Saved entries
────────

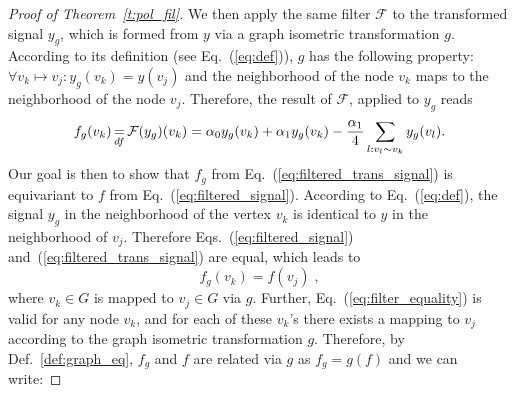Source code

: \documentclass[10pt,journal,compsoc]{IEEEtran}
\newcommand{\df}{\mathop{=}\limits_{df}}
\begin{document}
\begin{proof}[Proof of Theorem~\ref{t:pol_fil}]
		We then apply the same filter $\mathcal{F}$ to the transformed signal $y_g$, which is formed from $y$ via a graph isometric transformation $g$. According to its definition (see Eq.~(\ref{eq:def})), $g$ has the following property: $\forall v_k \mapsto v_j : y_g(v_k) = y(v_j)$ and the neighborhood of the node $v_k$ maps to the neighborhood of the node $v_j$. %
		Therefore, the result of $\mathcal{F}$, applied to $y_g$ reads
		\begin{equation}
		\small
		f_g(v_k) \df \mathcal{F}(y_g)(v_k) = \alpha_0 y_g(v_k) + \alpha_1 y_g(v_k) - \frac{\alpha_1}{4} \sum\limits_{l: v_l \sim v_k} y_g(v_l).
		\label{eq:filtered_trans_signal}
		\end{equation}
		Our goal is then to show that $f_g$ from Eq.~(\ref{eq:filtered_trans_signal}) is equivariant to $f$ from Eq.~(\ref{eq:filtered_signal}).
		According to Eq.~(\ref{eq:def}), the signal $y_g$ in the neighborhood of the vertex $v_k$ is identical to $y$ in the neighborhood of $v_j$. Therefore Eqs.~(\ref{eq:filtered_signal}) and~(\ref{eq:filtered_trans_signal}) are equal, which leads to
		\begin{equation}
		f_g(v_k) = f(v_j)\;,
		\label{eq:filter_equality}
		\end{equation}
		\noindent
		where $v_k \in G$ is mapped to $v_j \in G$ via $g$.
		Further, Eq.~(\ref{eq:filter_equality}) is valid for any node $v_k$, and for each of these $v_k$'s there exists a mapping to $v_j$ according to the graph isometric transformation $g$. Therefore, by Def.~\ref{def:graph_eq}, $f_g$ and $f$ are related via $g$ as $f_g = g(f)$ and we can write:


\end{proof}
\end{document}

────────

**Your objective:**
Without the pictures, give back every record precisely as shown.

**Written response:**
Source code

: \documentclass[10pt,journal,compsoc]{IEEEtran}
\newcommand{\df}{\mathop{=}\limits_{df}}
\begin{document}
\begin{proof}[Proof of Theorem~\ref{t:pol_fil}]
		We then apply the same filter $\mathcal{F}$ to the transformed signal $y_g$, which is formed from $y$ via a graph isometric transformation $g$. According to its definition (see Eq.~(\ref{eq:def})), $g$ has the following property: $\forall v_k \mapsto v_j : y_g(v_k) = y(v_j)$ and the neighborhood of the node $v_k$ maps to the neighborhood of the node $v_j$. %
		Therefore, the result of $\mathcal{F}$, applied to $y_g$ reads
		\begin{equation}
		\small
		f_g(v_k) \df \mathcal{F}(y_g)(v_k) = \alpha_0 y_g(v_k) + \alpha_1 y_g(v_k) - \frac{\alpha_1}{4} \sum\limits_{l: v_l \sim v_k} y_g(v_l).
		\label{eq:filtered_trans_signal}
		\end{equation}
		Our goal is then to show that $f_g$ from Eq.~(\ref{eq:filtered_trans_signal}) is equivariant to $f$ from Eq.~(\ref{eq:filtered_signal}).
		According to Eq.~(\ref{eq:def}), the signal $y_g$ in the neighborhood of the vertex $v_k$ is identical to $y$ in the neighborhood of $v_j$. Therefore Eqs.~(\ref{eq:filtered_signal}) and~(\ref{eq:filtered_trans_signal}) are equal, which leads to
		\begin{equation}
		f_g(v_k) = f(v_j)\;,
		\label{eq:filter_equality}
		\end{equation}
		\noindent
		where $v_k \in G$ is mapped to $v_j \in G$ via $g$.
		Further, Eq.~(\ref{eq:filter_equality}) is valid for any node $v_k$, and for each of these $v_k$'s there exists a mapping to $v_j$ according to the graph isometric transformation $g$. Therefore, by Def.~\ref{def:graph_eq}, $f_g$ and $f$ are related via $g$ as $f_g = g(f)$ and we can write:


\end{proof}
\end{document}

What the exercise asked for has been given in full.